The pattern is always:

- "TCP connection request"
- tcp_enqueue_flags with a range of 1 ("queueing n:(n+1)"), always with
the hex value 0x12
- this sequence, repeated many times:
    - "tcp_slowtmr: processing active pcb"
    - "tcp_slowtmr: polling application"
    - "tcp_output: nothing to send (00000000)",

tcp_output_segment with range 0 ("n:n") is interspersed in the repeating
sequence. After the stall comes "TCP connection established", and then
everything proceeds normally. With long timeouts on the client side, all
of the requests succeed, despite the long stall.

All of this happens before the tcp_accept callback is invoked. When the
stalls happen, I see the client side sending SYN retransmissions in
wireshark. I haven't noticed anything else unusual in wireshark (of
course it's easy to overlook something).

I usually see this when repeating a test script that sends a few dozen
requests. There's no stall on the first connection after server startup.
There's also no stall if I wait long enough between sending batches of
requests. But if I run the test script and then start it again shortly
afterward, it can stall for quite a while on the second run.

During a stall, I see MEM TCP_PCB stats showing "used" == "max", i.e.
all tcp_pcbs in the pool are used. I assume that after all connections
are closed following a series of requests, they *should* be in
TIME_WAIT, and then for the next connection, the oldest PCB in TIME_WAIT
gets re-used. I have seen debug tcp debug output saying exactly that.

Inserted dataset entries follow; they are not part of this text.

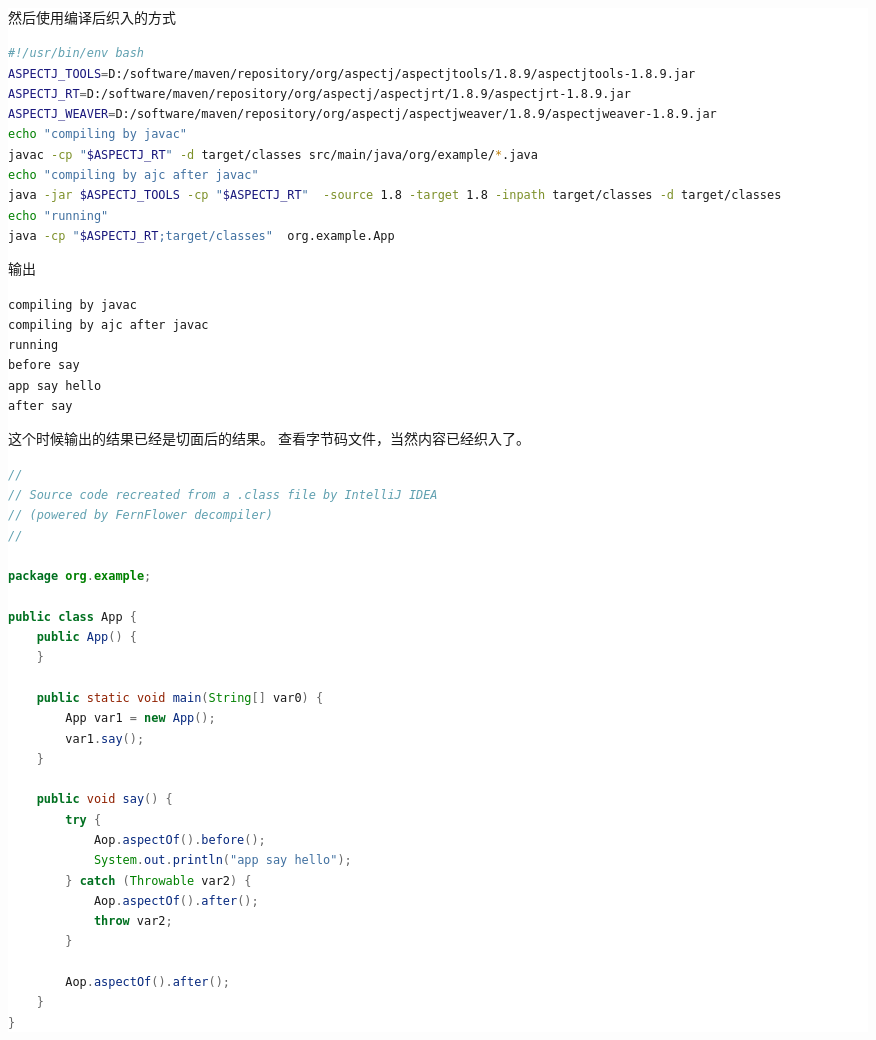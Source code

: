 然后使用编译后织入的方式
```bash
#!/usr/bin/env bash
ASPECTJ_TOOLS=D:/software/maven/repository/org/aspectj/aspectjtools/1.8.9/aspectjtools-1.8.9.jar
ASPECTJ_RT=D:/software/maven/repository/org/aspectj/aspectjrt/1.8.9/aspectjrt-1.8.9.jar
ASPECTJ_WEAVER=D:/software/maven/repository/org/aspectj/aspectjweaver/1.8.9/aspectjweaver-1.8.9.jar
echo "compiling by javac"
javac -cp "$ASPECTJ_RT" -d target/classes src/main/java/org/example/*.java
echo "compiling by ajc after javac"
java -jar $ASPECTJ_TOOLS -cp "$ASPECTJ_RT"  -source 1.8 -target 1.8 -inpath target/classes -d target/classes
echo "running"
java -cp "$ASPECTJ_RT;target/classes"  org.example.App
```
输出

```bash
compiling by javac
compiling by ajc after javac
running
before say
app say hello
after say
```

这个时候输出的结果已经是切面后的结果。
查看字节码文件，当然内容已经织入了。

```java
//
// Source code recreated from a .class file by IntelliJ IDEA
// (powered by FernFlower decompiler)
//

package org.example;

public class App {
    public App() {
    }

    public static void main(String[] var0) {
        App var1 = new App();
        var1.say();
    }

    public void say() {
        try {
            Aop.aspectOf().before();
            System.out.println("app say hello");
        } catch (Throwable var2) {
            Aop.aspectOf().after();
            throw var2;
        }

        Aop.aspectOf().after();
    }
}
```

But I suspect that my application code is not doing everything right
about closing connections. Bearing in mind that there's a lot I don't
know about LWIP, so this hypothesis may be nonsense -- the feeling is
that I have discarded a connection, thinking that is fully closed and
should be in TIME_WAIT; but it isn't. Then on the next client
connection, the PCB thinks it still needs to send something like an ACK
or FIN, and stalls while doing so, accounting for the long sequence
"processing active pcb" and "nothing to send". Eventually (because a
timeout elapses?) the PCB gives up and accept can proceed.

Does (0x12) in the tcp_enqueue_flags debug output refer to a PCB's tcp
flags? If so, then the value is TF_RXCLOSED | TF_ACK_DELAY. Is that
significant? It doesn't "sound right" for a PCB to be used for an
incoming connection.

Some things I've tried to fix the problem, none of which have succeeded:

- Wait until all bytes of a sent response have been ACKed (using the
tcp_sent callback). This may mean that HTTP request pipelining is not
possible. And it hasn't helped.

- Increase MEMP_NUM_TCP_PCB. But it doesn't seem to matter, if there
have been enough requests so that all of them are used (and should be in
TIME_WAIT), then the same thing happens. When I "wait long enough"
between batches of requests, 6 PCBs are enough (I've tried up to 24).

- Increase MEM_SIZE. MEM HEAP stats show very consistently that it never
needs more than 4800 bytes.

- Increase MEMP_NUM_TCP_SEG from 32 to 64. A bit of a desperation move,
because I don't understand what it does, at any rate that didn't help.

Sorry for the long introductory post, I'm trying to cover what I think
I've understood about the problem. I assume that I've misunderstood
something about the TCP API, and someone can set me straight.